American Graffiti was George Lucas’ love letter to the teenage life in the 1960s. Feeling the need to do the same for his childhood experience, in 1993 Richard Linklater made Dazed and Confused, which followed a bunch of teenagers during their last day of high school in 1970s Austin Texas. In addition to a similar concept, Linklater’s film also features many actors in their early days who would later find varying degrees of success in much bigger films. You have Milla Jovovich who would later become the world’s best-known zombie killer with the Resident Evil franchise and Matthew McConaughey who would eventually win an Academy Award for Best Actor. Not bad considering his signature line in the movie is: "That's what I love about these high school girls, man. I get older, they stay the same age."

The movie perfectly captures the high school experience no matter the decade, yet watching it for the first time it really made me feel like I missed out a lot. True, they probably partied a lot harder in the 70s, but since most of the high schools I attended were in South America I didn’t attend a lot of wild parties. My last day of high school was at a school in Quebec City and I had only been there a year, so unlike the characters in Dazed and Confused I didn’t have life-long friends I could go out and party with at the end of the end. By the time I rented the movie while living at the University of Sherbrooke I thought I had definitely missed the boat. Then again, that’s one of the advantages of movies: they allow you to see things you don’t usually see, in this case high school hazing rituals.

The hazing scenes are taken quite seriously at Lee High School, even for the girls courtesy of Senior Darla Marks (Parker Posey) who relishes at the chance to cover the Freshmen with condiments and making them propose to the boys. On the other hand boys Mitch Kramer (Wiley Wiggins) and his friend Carl Burnett (Esteban Powell) want to avoid hazing at all cost. To do so they have to evade Fred O’Bannion (Ben Affleck) who is repeating his senior year and would delight to spank their bottoms with a paddle. They find temporary refuge at Carl’s house, which is guarded by his shotgun-totting mother. This is Texas after all.  

This being the last day of school the plan is to go out and have fun, and if booze and drugs are present, all the better. The drug part might become complicated for the school’s star football player Randall “Pink” Floyd (Jason London) who has been asked to sign a pledge promising not to take drugs during the summer or do anything else that might jeopardize the next championship season. That goes against the plans of every kid in the town who just want to spend the evening cruising, playing baseball mailbox, going to a drive-in, and drinking copious amounts of alcohol in a field. Some of these activities, such as going cruising around town, are probably not done by teens today but the intent is still the same: to be living as much as possible while you’re young.

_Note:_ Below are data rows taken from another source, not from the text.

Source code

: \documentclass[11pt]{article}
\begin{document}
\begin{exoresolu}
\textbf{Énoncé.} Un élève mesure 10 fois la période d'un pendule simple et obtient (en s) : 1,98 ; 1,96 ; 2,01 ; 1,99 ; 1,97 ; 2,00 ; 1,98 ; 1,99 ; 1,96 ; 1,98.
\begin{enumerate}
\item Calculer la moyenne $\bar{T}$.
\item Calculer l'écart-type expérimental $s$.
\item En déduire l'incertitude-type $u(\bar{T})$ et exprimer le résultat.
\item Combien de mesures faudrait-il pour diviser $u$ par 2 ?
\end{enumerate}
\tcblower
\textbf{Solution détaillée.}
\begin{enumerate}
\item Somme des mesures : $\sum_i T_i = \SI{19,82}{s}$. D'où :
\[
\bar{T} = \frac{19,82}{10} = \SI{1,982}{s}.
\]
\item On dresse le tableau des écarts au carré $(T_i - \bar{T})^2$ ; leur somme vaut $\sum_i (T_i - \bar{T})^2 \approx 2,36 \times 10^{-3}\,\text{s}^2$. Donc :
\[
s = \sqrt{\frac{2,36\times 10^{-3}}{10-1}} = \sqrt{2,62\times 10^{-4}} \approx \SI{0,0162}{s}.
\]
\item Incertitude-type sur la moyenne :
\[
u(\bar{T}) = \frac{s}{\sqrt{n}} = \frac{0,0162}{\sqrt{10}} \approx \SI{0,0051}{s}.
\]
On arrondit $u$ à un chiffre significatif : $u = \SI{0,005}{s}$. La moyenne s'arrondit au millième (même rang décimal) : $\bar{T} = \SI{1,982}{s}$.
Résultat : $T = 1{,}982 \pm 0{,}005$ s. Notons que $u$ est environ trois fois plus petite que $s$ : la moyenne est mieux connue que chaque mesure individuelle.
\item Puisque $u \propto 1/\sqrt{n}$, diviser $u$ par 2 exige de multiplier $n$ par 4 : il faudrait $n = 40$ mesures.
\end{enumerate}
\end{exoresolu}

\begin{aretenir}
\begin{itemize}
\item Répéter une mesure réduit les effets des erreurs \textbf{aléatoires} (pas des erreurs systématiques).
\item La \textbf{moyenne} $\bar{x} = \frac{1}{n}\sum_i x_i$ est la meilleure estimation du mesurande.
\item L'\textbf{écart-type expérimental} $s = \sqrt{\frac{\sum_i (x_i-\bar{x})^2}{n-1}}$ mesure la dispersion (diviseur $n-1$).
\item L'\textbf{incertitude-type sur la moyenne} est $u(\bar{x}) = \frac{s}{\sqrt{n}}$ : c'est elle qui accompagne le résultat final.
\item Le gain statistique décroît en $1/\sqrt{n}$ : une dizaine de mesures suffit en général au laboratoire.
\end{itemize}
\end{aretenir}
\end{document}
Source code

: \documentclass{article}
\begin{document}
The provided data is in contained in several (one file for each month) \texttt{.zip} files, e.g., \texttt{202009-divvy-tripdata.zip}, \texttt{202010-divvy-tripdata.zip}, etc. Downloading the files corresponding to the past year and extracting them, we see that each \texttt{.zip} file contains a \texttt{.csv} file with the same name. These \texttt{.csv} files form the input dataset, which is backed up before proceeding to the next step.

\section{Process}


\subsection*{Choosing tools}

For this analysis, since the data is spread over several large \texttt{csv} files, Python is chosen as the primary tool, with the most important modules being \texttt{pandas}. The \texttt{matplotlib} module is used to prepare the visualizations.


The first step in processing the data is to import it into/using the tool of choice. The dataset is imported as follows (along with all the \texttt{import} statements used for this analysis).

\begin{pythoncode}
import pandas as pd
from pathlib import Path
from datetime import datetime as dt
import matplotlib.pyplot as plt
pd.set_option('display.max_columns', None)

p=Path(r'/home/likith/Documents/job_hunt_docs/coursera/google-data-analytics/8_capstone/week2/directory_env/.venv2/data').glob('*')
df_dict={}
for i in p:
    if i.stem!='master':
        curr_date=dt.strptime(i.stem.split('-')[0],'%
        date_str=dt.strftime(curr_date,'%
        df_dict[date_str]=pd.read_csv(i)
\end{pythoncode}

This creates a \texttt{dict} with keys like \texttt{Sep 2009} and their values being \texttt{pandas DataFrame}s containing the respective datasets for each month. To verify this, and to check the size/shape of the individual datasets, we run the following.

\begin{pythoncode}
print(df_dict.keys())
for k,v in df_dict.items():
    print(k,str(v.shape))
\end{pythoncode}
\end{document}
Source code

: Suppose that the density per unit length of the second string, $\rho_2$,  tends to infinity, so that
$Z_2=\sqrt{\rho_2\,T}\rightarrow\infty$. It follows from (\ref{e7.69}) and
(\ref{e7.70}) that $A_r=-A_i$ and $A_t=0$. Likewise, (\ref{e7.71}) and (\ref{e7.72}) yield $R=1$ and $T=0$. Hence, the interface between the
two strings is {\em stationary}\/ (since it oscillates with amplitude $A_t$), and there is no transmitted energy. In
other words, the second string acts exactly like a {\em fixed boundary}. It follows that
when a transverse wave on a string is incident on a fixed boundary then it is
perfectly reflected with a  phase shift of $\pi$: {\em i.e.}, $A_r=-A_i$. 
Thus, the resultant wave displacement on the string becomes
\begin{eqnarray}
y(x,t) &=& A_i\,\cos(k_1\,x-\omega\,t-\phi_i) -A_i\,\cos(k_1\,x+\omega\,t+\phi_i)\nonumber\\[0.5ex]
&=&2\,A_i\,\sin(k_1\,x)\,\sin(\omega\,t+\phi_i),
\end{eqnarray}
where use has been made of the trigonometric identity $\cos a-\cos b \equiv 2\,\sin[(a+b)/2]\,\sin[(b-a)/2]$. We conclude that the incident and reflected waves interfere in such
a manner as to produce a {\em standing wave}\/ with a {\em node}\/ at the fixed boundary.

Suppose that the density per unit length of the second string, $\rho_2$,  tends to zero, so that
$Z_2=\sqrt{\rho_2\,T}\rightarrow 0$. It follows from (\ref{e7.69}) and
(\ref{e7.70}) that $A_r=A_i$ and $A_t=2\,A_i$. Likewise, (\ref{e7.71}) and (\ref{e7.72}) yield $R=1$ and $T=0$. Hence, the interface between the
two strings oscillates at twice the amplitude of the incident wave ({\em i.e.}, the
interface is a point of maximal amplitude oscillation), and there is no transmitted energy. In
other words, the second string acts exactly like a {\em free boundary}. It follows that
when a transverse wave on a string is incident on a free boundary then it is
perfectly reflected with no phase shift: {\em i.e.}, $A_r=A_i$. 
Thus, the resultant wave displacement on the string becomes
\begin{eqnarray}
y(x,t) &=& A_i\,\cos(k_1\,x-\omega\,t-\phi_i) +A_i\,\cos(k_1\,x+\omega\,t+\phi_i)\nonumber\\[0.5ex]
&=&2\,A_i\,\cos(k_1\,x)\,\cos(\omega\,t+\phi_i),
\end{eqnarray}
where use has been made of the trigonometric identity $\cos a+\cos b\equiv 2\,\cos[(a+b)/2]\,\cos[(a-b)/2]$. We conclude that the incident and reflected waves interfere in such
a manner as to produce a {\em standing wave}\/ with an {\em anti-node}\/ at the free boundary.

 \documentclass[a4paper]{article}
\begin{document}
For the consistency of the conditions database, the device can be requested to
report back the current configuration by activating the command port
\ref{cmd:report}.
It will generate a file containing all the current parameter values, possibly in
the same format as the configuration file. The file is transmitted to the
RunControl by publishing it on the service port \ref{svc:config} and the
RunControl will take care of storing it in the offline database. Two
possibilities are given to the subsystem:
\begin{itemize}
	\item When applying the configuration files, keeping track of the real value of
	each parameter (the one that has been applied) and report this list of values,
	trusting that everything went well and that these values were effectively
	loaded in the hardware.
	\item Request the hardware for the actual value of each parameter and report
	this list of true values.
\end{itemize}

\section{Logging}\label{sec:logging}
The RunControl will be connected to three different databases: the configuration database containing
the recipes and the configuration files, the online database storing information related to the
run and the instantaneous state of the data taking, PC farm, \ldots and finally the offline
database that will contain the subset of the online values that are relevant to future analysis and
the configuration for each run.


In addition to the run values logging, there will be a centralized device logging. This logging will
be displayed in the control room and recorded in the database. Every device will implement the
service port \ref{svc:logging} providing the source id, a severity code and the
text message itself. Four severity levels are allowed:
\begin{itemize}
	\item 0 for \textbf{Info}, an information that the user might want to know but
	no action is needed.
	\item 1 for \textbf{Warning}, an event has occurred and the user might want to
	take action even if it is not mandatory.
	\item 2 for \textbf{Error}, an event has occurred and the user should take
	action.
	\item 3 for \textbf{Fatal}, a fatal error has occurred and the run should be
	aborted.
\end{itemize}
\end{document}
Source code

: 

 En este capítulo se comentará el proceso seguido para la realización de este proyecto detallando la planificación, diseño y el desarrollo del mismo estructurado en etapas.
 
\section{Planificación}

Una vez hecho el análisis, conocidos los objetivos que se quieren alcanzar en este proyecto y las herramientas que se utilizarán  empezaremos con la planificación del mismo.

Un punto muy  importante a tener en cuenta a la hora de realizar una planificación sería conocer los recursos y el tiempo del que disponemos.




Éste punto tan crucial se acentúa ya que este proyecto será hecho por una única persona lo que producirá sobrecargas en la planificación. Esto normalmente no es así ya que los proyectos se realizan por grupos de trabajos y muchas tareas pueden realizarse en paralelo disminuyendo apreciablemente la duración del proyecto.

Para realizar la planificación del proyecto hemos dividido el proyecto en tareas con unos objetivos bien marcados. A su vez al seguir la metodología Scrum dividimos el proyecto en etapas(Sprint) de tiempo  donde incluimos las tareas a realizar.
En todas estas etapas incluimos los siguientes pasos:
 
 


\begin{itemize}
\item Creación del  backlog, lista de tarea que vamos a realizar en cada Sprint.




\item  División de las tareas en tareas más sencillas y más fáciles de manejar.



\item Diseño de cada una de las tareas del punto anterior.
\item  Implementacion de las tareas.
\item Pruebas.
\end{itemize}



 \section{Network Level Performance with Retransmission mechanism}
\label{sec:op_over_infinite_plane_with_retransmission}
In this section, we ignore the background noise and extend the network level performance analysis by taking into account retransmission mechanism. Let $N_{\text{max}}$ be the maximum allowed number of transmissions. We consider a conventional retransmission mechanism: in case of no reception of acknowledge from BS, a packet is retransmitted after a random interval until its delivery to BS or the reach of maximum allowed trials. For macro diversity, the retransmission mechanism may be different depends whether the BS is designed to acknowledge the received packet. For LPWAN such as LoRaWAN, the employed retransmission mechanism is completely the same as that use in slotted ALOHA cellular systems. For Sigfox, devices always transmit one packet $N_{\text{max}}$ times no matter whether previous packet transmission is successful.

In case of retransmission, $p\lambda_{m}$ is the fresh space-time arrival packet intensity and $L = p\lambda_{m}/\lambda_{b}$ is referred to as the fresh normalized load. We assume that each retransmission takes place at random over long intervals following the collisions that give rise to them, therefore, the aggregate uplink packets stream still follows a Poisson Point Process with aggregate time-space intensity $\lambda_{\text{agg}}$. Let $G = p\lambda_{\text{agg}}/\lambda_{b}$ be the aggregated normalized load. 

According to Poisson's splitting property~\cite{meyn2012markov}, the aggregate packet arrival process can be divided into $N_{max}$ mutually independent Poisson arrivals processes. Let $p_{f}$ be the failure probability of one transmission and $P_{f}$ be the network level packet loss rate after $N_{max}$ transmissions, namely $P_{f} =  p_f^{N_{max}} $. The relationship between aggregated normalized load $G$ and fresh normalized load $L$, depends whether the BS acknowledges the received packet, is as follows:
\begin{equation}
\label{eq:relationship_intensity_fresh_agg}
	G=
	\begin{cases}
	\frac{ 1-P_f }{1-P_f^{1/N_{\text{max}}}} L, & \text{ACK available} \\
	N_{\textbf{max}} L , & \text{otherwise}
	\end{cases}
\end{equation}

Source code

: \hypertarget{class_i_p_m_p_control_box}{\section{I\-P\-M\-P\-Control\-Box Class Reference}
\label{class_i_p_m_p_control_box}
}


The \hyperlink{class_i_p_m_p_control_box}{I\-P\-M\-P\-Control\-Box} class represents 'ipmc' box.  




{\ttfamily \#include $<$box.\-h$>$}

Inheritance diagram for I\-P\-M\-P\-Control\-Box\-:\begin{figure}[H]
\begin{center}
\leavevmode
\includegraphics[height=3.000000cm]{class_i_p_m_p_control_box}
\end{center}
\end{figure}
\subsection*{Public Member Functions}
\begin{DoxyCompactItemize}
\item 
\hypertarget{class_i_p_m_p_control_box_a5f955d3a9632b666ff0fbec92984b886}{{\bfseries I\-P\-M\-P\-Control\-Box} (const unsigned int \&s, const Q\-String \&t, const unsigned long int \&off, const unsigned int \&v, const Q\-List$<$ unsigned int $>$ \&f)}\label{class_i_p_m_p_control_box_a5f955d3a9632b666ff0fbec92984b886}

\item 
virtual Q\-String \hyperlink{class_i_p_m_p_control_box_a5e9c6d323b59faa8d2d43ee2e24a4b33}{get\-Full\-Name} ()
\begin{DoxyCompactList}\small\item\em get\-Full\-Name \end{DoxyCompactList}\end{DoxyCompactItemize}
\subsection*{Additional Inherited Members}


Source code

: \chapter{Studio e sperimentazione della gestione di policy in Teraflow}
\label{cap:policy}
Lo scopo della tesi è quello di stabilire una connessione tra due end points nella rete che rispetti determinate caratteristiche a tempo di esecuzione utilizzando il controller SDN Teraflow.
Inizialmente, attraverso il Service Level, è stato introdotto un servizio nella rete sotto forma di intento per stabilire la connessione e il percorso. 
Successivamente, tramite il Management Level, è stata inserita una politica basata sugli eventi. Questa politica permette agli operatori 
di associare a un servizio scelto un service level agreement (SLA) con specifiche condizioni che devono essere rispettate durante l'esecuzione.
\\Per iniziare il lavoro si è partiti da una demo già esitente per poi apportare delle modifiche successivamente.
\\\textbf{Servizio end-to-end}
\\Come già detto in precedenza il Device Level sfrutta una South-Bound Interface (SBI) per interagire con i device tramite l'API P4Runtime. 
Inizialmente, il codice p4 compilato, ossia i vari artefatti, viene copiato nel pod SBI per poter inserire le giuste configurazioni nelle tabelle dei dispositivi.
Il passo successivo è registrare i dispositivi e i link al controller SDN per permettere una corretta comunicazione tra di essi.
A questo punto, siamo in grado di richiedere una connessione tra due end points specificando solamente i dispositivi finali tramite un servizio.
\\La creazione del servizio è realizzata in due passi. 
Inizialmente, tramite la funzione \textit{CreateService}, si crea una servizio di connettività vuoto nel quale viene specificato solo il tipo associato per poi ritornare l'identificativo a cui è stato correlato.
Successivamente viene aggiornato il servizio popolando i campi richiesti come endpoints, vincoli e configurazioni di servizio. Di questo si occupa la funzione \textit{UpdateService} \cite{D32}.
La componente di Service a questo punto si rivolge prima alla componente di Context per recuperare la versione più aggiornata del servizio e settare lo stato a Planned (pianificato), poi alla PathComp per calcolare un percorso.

Then there is the music, which still holds up decades later. As the bell rings unleashing the students into the hallways for the very last time that year, is there a more perfect song to play than Alice Cooper’s School’s Out for Summer? Between Rock and Roll All Nite by KISS, Slow Ride by Foghat, and Highway Star by Deep Purple, the album is a time capsule of a decade, much like the movie itself.


Between American Graffiti, Dazed and Confused, and Fast Times at Ridgemont High it seems every decade has its iconic high school movie, so I think it’s about time somebody got started on making one about the 1990s. And no, American Pie doesn’t count. That is set in the very late 90s and I think we can do better than a guy sticking his dick in a pie.